**Requirement:** Search each line below for "layout", then return the lines where it appears.

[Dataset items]
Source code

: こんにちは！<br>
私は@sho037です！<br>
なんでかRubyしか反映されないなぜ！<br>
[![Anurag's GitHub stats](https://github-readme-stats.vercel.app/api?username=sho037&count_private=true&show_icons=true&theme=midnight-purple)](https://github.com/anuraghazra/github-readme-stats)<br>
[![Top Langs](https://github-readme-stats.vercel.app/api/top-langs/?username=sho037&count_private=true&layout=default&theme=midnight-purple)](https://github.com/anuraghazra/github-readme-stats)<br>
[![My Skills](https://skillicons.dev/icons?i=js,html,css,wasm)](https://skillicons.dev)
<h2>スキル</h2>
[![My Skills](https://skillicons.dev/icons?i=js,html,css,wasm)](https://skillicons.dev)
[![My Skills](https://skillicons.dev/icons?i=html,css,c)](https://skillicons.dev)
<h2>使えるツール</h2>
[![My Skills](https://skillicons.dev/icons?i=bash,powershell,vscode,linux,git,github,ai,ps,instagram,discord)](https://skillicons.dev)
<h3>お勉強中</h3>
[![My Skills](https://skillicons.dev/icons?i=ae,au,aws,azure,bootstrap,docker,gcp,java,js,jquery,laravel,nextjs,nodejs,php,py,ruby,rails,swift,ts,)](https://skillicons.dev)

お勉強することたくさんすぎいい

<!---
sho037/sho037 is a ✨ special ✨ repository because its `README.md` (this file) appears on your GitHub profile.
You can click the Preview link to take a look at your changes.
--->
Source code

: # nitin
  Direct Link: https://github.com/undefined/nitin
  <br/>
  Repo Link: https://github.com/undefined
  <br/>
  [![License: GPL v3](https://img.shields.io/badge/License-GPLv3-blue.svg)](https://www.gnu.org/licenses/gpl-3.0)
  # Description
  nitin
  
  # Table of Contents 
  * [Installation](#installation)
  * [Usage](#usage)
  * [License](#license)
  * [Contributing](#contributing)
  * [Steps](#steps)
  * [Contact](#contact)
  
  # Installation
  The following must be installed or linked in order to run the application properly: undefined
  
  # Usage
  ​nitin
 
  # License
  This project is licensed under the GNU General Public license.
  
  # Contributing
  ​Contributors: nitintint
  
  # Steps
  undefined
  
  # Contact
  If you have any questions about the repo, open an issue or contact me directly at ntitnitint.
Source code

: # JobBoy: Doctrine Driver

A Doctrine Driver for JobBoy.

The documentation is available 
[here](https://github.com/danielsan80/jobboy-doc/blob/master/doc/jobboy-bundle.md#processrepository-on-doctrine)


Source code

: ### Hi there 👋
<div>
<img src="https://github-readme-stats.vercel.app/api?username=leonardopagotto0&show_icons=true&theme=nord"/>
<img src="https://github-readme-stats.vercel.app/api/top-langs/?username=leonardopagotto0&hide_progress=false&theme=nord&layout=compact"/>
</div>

**Solution to the exercise:**
[![Top Langs](https://github-readme-stats.vercel.app/api/top-langs/?username=sho037&count_private=true&layout=default&theme=midnight-purple)](https://github.com/anuraghazra/github-readme-stats)<br>
<img src="https://github-readme-stats.vercel.app/api/top-langs/?username=leonardopagotto0&hide_progress=false&theme=nord&layout=compact"/>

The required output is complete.